PROMPT: From the first line to the last, please print the entries exactly, omitting pictures.

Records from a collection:
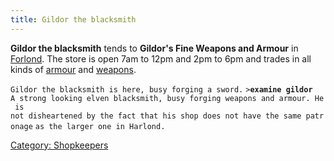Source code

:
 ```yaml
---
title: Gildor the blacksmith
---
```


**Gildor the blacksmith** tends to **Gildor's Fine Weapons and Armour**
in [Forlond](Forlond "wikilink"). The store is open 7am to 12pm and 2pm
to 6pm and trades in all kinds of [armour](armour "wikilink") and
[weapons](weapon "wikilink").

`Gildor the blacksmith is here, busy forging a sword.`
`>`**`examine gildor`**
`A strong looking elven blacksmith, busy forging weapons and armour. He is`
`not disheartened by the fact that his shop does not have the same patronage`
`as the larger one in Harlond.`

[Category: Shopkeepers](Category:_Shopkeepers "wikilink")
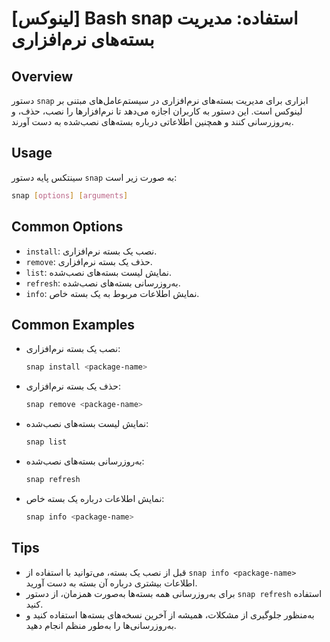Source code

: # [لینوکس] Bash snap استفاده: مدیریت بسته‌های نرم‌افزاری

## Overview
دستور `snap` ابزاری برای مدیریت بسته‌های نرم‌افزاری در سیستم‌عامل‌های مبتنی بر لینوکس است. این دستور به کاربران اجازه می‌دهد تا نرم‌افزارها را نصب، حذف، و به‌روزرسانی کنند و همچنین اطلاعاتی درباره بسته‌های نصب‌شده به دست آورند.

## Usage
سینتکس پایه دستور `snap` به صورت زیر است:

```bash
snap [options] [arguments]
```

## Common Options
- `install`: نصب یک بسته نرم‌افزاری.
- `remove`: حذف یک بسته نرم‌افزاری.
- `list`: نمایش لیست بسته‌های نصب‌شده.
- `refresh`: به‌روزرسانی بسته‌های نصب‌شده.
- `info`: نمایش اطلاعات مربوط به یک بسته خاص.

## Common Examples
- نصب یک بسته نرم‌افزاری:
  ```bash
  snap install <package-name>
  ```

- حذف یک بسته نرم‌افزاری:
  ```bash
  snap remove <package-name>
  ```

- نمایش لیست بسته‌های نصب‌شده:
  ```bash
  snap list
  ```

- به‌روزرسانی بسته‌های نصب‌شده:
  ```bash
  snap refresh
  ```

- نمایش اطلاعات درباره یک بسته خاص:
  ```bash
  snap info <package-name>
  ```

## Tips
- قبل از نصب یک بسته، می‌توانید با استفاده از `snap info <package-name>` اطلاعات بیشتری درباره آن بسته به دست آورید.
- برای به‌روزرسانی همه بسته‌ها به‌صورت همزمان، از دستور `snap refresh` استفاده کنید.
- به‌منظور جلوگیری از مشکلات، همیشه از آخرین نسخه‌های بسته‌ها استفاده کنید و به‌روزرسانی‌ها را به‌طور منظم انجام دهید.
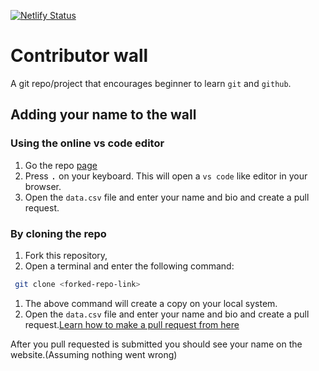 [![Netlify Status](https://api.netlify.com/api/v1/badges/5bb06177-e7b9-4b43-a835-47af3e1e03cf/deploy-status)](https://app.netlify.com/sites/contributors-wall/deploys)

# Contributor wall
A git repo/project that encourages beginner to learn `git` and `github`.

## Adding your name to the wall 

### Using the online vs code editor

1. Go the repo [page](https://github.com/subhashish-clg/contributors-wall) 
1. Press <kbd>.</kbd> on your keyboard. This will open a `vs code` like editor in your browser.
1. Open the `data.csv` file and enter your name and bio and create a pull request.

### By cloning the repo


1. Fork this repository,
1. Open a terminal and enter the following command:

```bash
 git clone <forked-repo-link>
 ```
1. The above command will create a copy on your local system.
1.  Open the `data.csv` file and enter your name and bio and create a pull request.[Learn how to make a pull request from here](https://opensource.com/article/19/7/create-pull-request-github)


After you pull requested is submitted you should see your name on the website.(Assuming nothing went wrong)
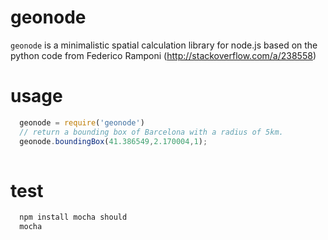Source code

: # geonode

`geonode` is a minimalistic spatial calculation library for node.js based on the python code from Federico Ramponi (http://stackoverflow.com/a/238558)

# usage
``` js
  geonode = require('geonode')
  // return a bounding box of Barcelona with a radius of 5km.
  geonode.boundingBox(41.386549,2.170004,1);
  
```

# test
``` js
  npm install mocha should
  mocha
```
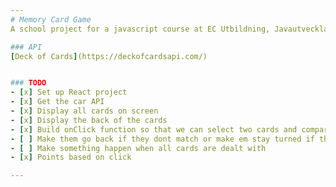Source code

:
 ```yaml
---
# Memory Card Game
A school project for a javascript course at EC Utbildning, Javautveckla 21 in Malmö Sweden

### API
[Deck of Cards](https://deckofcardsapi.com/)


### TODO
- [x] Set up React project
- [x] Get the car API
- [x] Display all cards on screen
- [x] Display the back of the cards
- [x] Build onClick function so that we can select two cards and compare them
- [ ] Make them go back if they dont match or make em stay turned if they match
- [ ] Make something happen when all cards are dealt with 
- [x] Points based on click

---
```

RESPONSE AREA:
Source code

:
 ```yaml
---
title: Gildor the blacksmith
---
```


**Gildor the blacksmith** tends to **Gildor's Fine Weapons and Armour**
in [Forlond](Forlond "wikilink"). The store is open 7am to 12pm and 2pm
to 6pm and trades in all kinds of [armour](armour "wikilink") and
[weapons](weapon "wikilink").

`Gildor the blacksmith is here, busy forging a sword.`
`>`**`examine gildor`**
`A strong looking elven blacksmith, busy forging weapons and armour. He is`
`not disheartened by the fact that his shop does not have the same patronage`
`as the larger one in Harlond.`

[Category: Shopkeepers](Category:_Shopkeepers "wikilink")
Source code

: # [لینوکس] Bash snap استفاده: مدیریت بسته‌های نرم‌افزاری

## Overview
دستور `snap` ابزاری برای مدیریت بسته‌های نرم‌افزاری در سیستم‌عامل‌های مبتنی بر لینوکس است. این دستور به کاربران اجازه می‌دهد تا نرم‌افزارها را نصب، حذف، و به‌روزرسانی کنند و همچنین اطلاعاتی درباره بسته‌های نصب‌شده به دست آورند.

## Usage
سینتکس پایه دستور `snap` به صورت زیر است:

```bash
snap [options] [arguments]
```

## Common Options
- `install`: نصب یک بسته نرم‌افزاری.
- `remove`: حذف یک بسته نرم‌افزاری.
- `list`: نمایش لیست بسته‌های نصب‌شده.
- `refresh`: به‌روزرسانی بسته‌های نصب‌شده.
- `info`: نمایش اطلاعات مربوط به یک بسته خاص.

## Common Examples
- نصب یک بسته نرم‌افزاری:
  ```bash
  snap install <package-name>
  ```

- حذف یک بسته نرم‌افزاری:
  ```bash
  snap remove <package-name>
  ```

- نمایش لیست بسته‌های نصب‌شده:
  ```bash
  snap list
  ```

- به‌روزرسانی بسته‌های نصب‌شده:
  ```bash
  snap refresh
  ```

- نمایش اطلاعات درباره یک بسته خاص:
  ```bash
  snap info <package-name>
  ```

## Tips
- قبل از نصب یک بسته، می‌توانید با استفاده از `snap info <package-name>` اطلاعات بیشتری درباره آن بسته به دست آورید.
- برای به‌روزرسانی همه بسته‌ها به‌صورت همزمان، از دستور `snap refresh` استفاده کنید.
- به‌منظور جلوگیری از مشکلات، همیشه از آخرین نسخه‌های بسته‌ها استفاده کنید و به‌روزرسانی‌ها را به‌طور منظم انجام دهید.
 [![Netlify Status](https://api.netlify.com/api/v1/badges/5bb06177-e7b9-4b43-a835-47af3e1e03cf/deploy-status)](https://app.netlify.com/sites/contributors-wall/deploys)

# Contributor wall
A git repo/project that encourages beginner to learn `git` and `github`.

## Adding your name to the wall 

### Using the online vs code editor

1. Go the repo [page](https://github.com/subhashish-clg/contributors-wall) 
1. Press <kbd>.</kbd> on your keyboard. This will open a `vs code` like editor in your browser.
1. Open the `data.csv` file and enter your name and bio and create a pull request.

### By cloning the repo


1. Fork this repository,
1. Open a terminal and enter the following command:

```bash
 git clone <forked-repo-link>
 ```
1. The above command will create a copy on your local system.
1.  Open the `data.csv` file and enter your name and bio and create a pull request.[Learn how to make a pull request from here](https://opensource.com/article/19/7/create-pull-request-github)


After you pull requested is submitted you should see your name on the website.(Assuming nothing went wrong)
Source code

: # geonode

`geonode` is a minimalistic spatial calculation library for node.js based on the python code from Federico Ramponi (http://stackoverflow.com/a/238558)

# usage
``` js
  geonode = require('geonode')
  // return a bounding box of Barcelona with a radius of 5km.
  geonode.boundingBox(41.386549,2.170004,1);
  
```

# test
``` js
  npm install mocha should
  mocha
```
Source code

:
 ```yaml
---
# Memory Card Game
A school project for a javascript course at EC Utbildning, Javautveckla 21 in Malmö Sweden

### API
[Deck of Cards](https://deckofcardsapi.com/)


### TODO
- [x] Set up React project
- [x] Get the car API
- [x] Display all cards on screen
- [x] Display the back of the cards
- [x] Build onClick function so that we can select two cards and compare them
- [ ] Make them go back if they dont match or make em stay turned if they match
- [ ] Make something happen when all cards are dealt with 
- [x] Points based on click

---
```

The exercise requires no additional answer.